The U.S. Department of Labor’s Mine Safety and Health Administration (MSHA) has issued a drill entanglement safety alert to the mining community that rotating machinery exposes miners to risks of entanglement and serious injury or death, with an alert about the risk faced by operators who fail to follow safe drilling practices.
Drillers are exposed to rotating machinery that can entangle clothing and body parts and result in fatal or seriously disabling injuries. Drillers working alone or in remote areas must be able to communicate with others and be heard or seen. Focus on safe job procedures, comply with drilling safety standards and follow best practices to reduce the risk of death or injury.
At least seven workers have died in metal and nonmetal mining accidents involving drills since 2002.
MSHA stated in a news release that mine drill operators face their share of on-the-job risks. Failing to follow safe drilling practices can lead to fatal outcomes, as has been the case in recent years. In April 2014, a 53-year-old miner died in an underground gold mine in Elko County, Nevada, after his clothing caught in a jackleg drill.
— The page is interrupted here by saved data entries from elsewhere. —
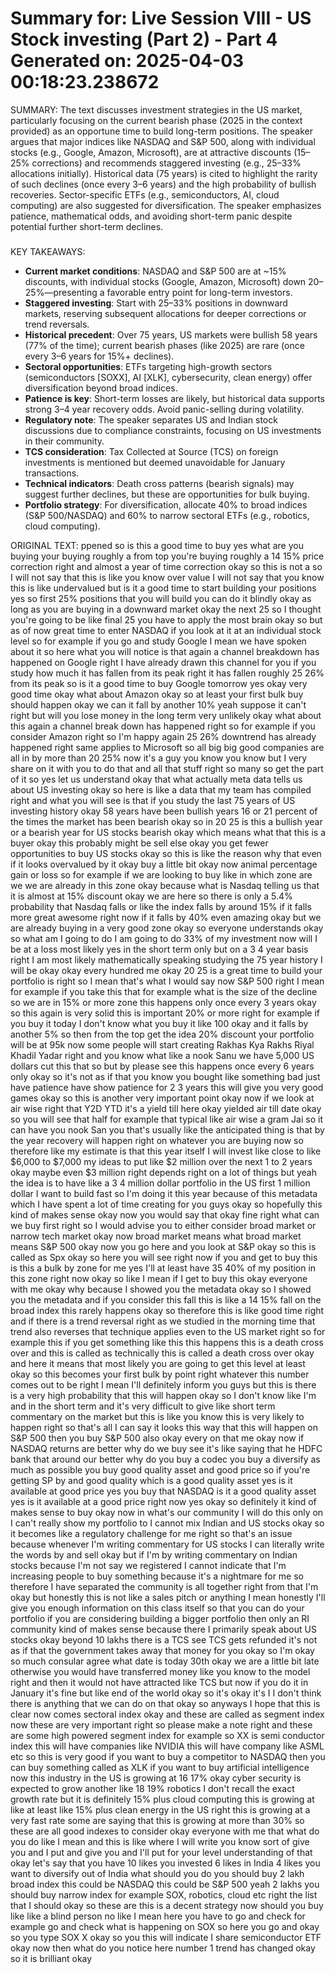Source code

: Summary for: Live Session VIII - US Stock investing (Part 2)  - Part 4
Generated on: 2025-04-03 00:18:23.238672
==================================================

SUMMARY:
The text discusses investment strategies in the US market, particularly focusing on the current bearish phase (2025 in the context provided) as an opportune time to build long-term positions. The speaker argues that major indices like NASDAQ and S&P 500, along with individual stocks (e.g., Google, Amazon, Microsoft), are at attractive discounts (15–25% corrections) and recommends staggered investing (e.g., 25–33% allocations initially). Historical data (75 years) is cited to highlight the rarity of such declines (once every 3–6 years) and the high probability of bullish recoveries. Sector-specific ETFs (e.g., semiconductors, AI, cloud computing) are also suggested for diversification. The speaker emphasizes patience, mathematical odds, and avoiding short-term panic despite potential further short-term declines.

###

KEY TAKEAWAYS:
- **Current market conditions**: NASDAQ and S&P 500 are at ~15% discounts, with individual stocks (Google, Amazon, Microsoft) down 20–25%—presenting a favorable entry point for long-term investors.  
- **Staggered investing**: Start with 25–33% positions in downward markets, reserving subsequent allocations for deeper corrections or trend reversals.  
- **Historical precedent**: Over 75 years, US markets were bullish 58 years (77% of the time); current bearish phases (like 2025) are rare (once every 3–6 years for 15%+ declines).  
- **Sectoral opportunities**: ETFs targeting high-growth sectors (semiconductors [SOXX], AI [XLK], cybersecurity, clean energy) offer diversification beyond broad indices.  
- **Patience is key**: Short-term losses are likely, but historical data supports strong 3–4 year recovery odds. Avoid panic-selling during volatility.  
- **Regulatory note**: The speaker separates US and Indian stock discussions due to compliance constraints, focusing on US investments in their community.  
- **TCS consideration**: Tax Collected at Source (TCS) on foreign investments is mentioned but deemed unavoidable for January transactions.  
- **Technical indicators**: Death cross patterns (bearish signals) may suggest further declines, but these are opportunities for bulk buying.  
- **Portfolio strategy**: For diversification, allocate 40% to broad indices (S&P 500/NASDAQ) and 60% to narrow sectoral ETFs (e.g., robotics, cloud computing).

ORIGINAL TEXT:
ppened so is this a good time to buy yes what are you buying your buying roughly a from top you're buying roughly a 14 15% price correction right and almost a year of time correction okay so this is not a so I will not say that this is like you know over value I will not say that you know this is like undervalued but is it a good time to start building your positions yes so first 25% positions that you will build you can do it blindly okay as long as you are buying in a downward market okay the next 25 so I thought you're going to be like final 25 you have to apply the most brain okay so but as of now great time to enter NASDAQ if you look at it at an individual stock level so for example if you go and study Google I mean we have spoken about it so here what you will notice is that again a channel breakdown has happened on Google right I have already drawn this channel for you if you study how much it has fallen from its peak right it has fallen roughly 25 26% from its peak so is it a good time to buy Google tomorrow yes okay very good time okay what about Amazon okay so at least your first bulk buy should happen okay we can it fall by another 10% yeah suppose it can't right but will you lose money in the long term very unlikely okay what about this again a channel break down has happened right so for example if you consider Amazon right so I'm happy again 25 26% downtrend has already happened right same applies to Microsoft so all big big good companies are all in by more than 20 25% now it's a guy you know you know but I very share on it with you to do that and all that stuff right so many so get the part of it so yes let us understand okay that what actually meta data tells us about US investing okay so here is like a data that my team has compiled right and what you will see is that if you study the last 75 years of US investing history okay 58 years have been bullish years 16 or 21 percent of the times the market has been bearish okay so in 20 25 is this a bullish year or a bearish year for US stocks bearish okay which means what that this is a buyer okay this probably might be sell else okay you get fewer opportunities to buy US stocks okay so this is like the reason why that even if it looks overvalued by it okay buy a little bit okay now animal percentage gain or loss so for example if we are looking to buy like in which zone are we we are already in this zone okay because what is Nasdaq telling us that it is almost at 15% discount okay we are here so there is only a 5.4% probability that Nasdaq falls or like the index falls by around 15% if it falls more great awesome right now if it falls by 40% even amazing okay but we are already buying in a very good zone okay so everyone understands okay so what am I going to do I am going to do 33% of my investment now will I be at a loss most likely yes in the short term only but on a 3 4 year basis right I am most likely mathematically speaking studying the 75 year history I will be okay okay every hundred me okay 20 25 is a great time to build your portfolio is right so I mean that's what I would say now S&P 500 right I mean for example if you take this that for example what is the size of the decline so we are in 15% or more zone this happens only once every 3 years okay so this again is very solid this is important 20% or more right for example if you buy it today I don't know what you buy it like 100 okay and it falls by another 5% so then from the top get the idea 20% discount your portfolio will be at 95k now some people will start creating Rakhas Kya Rakhs Riyal Khadil Yadar right and you know what like a nook Sanu we have 5,000 US dollars cut this that so but by please see this happens once every 6 years only okay so it's not as if that you know you bought like something bad just have patience have show patience for 2 3 years this will give you very good games okay so this is another very important point okay now if we look at air wise right that Y2D YTD it's a yield till here okay yielded air till date okay so you will see that half for example that typical like air wise a gram Jai so it can have you nook San you that's usually like the anticipated thing is that by the year recovery will happen right on whatever you are buying now so therefore like my estimate is that this year itself I will invest like close to like $6,000 to $7,000 my ideas to put like $2 million over the next 1 to 2 years okay maybe even $3 million right depends right on a lot of things but yeah the idea is to have like a 3 4 million dollar portfolio in the US first 1 million dollar I want to build fast so I'm doing it this year because of this metadata which I have spent a lot of time creating for you guys okay so hopefully this kind of makes sense okay now you would say that okay fine right what can we buy first right so I would advise you to either consider broad market or narrow tech market okay now broad market means what broad market means S&P 500 okay now you go here and you look at S&P okay so this is called as Spx okay so here you will see right now if you and get to buy this is this a bulk by zone for me yes I'll at least have 35 40% of my position in this zone right now okay so like I mean if I get to buy this okay everyone with me okay why because I showed you the metadata okay so I showed you the metadata and if you consider this fall this is like a 14 15% fall on the broad index this rarely happens okay so therefore this is like good time right and if there is a trend reversal right as we studied in the morning time that trend also reverses that technique applies even to the US market right so for example this if you get something like this this happens this is a death cross over and this is called as technically this is called a death cross over okay and here it means that most likely you are going to get this level at least okay so this becomes your first bulk by point right whatever this number comes out to be right I mean I'll definitely inform you guys but this is there is a very high probability that this will happen okay so I don't know like I'm and in the short term and it's very difficult to give like short term commentary on the market but this is like you know this is very likely to happen right so that's all I can say it looks this way that this will happen on S&P 500 then you buy S&P 500 also okay every on that me okay now if NASDAQ returns are better why do we buy see it's like saying that he HDFC bank that around our better why do you buy a codec you buy a diversify as much as possible you buy good quality asset and good price so if you're getting SP by and good quality which is a good quality asset yes is it available at good price yes you buy that NASDAQ is it a good quality asset yes is it available at a good price right now yes okay so definitely it kind of makes sense to buy okay now in what's our community I will do this only on I can't really show my portfolio to I cannot mix Indian and US stocks okay so it becomes like a regulatory challenge for me right so that's an issue because whenever I'm writing commentary for US stocks I can literally write the words by and sell okay but if I'm by writing commentary on Indian stocks because I'm not say we registered I cannot indicate that I'm increasing people to buy something because it's a nightmare for me so therefore I have separated the community is all together right from that I'm okay but honestly this is not like a sales pitch or anything I mean honestly I'll give you enough information on this class itself so that you can do your portfolio if you are considering building a bigger portfolio then only an RI community kind of makes sense because there I primarily speak about US stocks okay beyond 10 lakhs there is a TCS see TCS gets refunded it's not as if that the government takes away that money for you okay so I'm okay so much consular agree what date is today 30th okay we are a little bit late otherwise you would have transferred money like you know to the model right and then it would not have attracted like TCS but now if you do it in January it's fine but like end of the world okay so it's okay it's I I don't think there is anything that we can do on that okay so anyways I hope that this is clear now comes sectoral index okay and these are called as segment index now these are very important right so please make a note right and these are some high powered segment index for example so XX is semi conductor index this will have companies like NVIDIA this will have company like ASML etc so this is very good if you want to buy a competitor to NASDAQ then you can buy something called as XLK if you want to buy artificial intelligence now this industry in the US is growing at 16 17% okay cyber security is expected to grow another like 18 19% robotics I don't recall the exact growth rate but it is definitely 15% plus cloud computing this is growing at like at least like 15% plus clean energy in the US right this is growing at a very fast rate some are saying that this is growing at more than 30% so these are all good indexes to consider okay everyone with me that what do you do like I mean and this is like where I will write you know sort of give you and I put and give you and I'll put for your level understanding of that okay let's say that you have 10 likes you invested 6 likes in India 4 likes you want to diversify out of India what should you do you should buy 2 lakh broad index this could be NASDAQ this could be S&P 500 yeah 2 lakhs you should buy narrow index for example SOX, robotics, cloud etc right the list that I should okay so these are this is a decent strategy now should you buy like like a blind person no like I mean here you have to go and check for example go and check what is happening on SOX so here you go and okay so you type SOX X okay so you this will indicate I share semiconductor ETF okay now then what do you notice here number 1 trend has changed okay so it is brilliant okay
Less than two years earlier, a 30-year-old contract driller at a shale quarry in Ulster County, New York, died in November 2012, as he attempted to thread a new drill steel manually when the drill head rotated and entangled him.
The statement added: “Paying attention to safe job procedures, staying clear of rotating drill and augers, complying with drilling safety standards and following best practices will reduce the risk of death or injury”.